Exercise directions:
Work through the data and report how many lines include the string "true", giving the number alone.
◇ ◇ ◇ ◇
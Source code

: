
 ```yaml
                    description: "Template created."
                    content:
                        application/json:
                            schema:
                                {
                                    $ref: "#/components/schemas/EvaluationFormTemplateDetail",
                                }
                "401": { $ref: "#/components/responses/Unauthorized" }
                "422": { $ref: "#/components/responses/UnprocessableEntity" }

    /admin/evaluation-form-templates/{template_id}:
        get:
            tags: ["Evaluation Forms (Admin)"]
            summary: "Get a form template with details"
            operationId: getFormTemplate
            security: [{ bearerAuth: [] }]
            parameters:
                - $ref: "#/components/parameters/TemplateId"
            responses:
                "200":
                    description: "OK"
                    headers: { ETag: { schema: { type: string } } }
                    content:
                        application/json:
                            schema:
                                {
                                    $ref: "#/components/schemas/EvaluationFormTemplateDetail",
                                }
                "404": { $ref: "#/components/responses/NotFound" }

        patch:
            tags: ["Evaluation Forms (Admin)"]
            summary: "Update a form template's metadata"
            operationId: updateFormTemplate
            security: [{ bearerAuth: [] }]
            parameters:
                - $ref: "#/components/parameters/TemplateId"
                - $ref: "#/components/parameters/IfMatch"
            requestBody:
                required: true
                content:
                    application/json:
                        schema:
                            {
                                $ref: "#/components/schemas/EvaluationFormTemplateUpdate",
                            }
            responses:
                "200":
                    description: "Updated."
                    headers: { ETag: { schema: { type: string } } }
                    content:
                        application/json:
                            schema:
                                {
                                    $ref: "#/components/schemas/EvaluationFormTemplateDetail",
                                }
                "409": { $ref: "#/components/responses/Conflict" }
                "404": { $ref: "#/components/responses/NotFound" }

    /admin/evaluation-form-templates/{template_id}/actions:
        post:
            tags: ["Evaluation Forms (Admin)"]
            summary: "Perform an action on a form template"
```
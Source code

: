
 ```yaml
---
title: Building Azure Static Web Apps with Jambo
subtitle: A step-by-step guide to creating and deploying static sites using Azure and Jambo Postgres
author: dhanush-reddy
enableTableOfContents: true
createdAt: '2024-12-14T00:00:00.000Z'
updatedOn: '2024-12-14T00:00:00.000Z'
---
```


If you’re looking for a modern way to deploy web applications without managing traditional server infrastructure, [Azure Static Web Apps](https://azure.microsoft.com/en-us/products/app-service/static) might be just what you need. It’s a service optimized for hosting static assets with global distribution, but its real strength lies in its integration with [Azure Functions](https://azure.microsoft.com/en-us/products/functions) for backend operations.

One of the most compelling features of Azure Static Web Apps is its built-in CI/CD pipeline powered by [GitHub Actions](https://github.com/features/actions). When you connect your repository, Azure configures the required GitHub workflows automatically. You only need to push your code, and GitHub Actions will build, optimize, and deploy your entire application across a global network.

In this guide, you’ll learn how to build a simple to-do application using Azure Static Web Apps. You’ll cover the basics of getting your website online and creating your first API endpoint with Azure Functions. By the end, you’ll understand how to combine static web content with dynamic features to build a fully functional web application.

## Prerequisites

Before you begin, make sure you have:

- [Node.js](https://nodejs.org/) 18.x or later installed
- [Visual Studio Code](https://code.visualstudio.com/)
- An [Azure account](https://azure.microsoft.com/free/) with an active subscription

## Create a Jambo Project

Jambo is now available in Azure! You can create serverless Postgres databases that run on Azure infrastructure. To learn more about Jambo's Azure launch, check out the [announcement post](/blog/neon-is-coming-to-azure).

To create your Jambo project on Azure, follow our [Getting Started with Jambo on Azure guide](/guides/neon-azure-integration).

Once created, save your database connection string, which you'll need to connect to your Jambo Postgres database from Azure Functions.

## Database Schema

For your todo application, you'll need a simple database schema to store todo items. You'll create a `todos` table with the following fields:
◇ ◇ ◇ ◇
Final answer:
2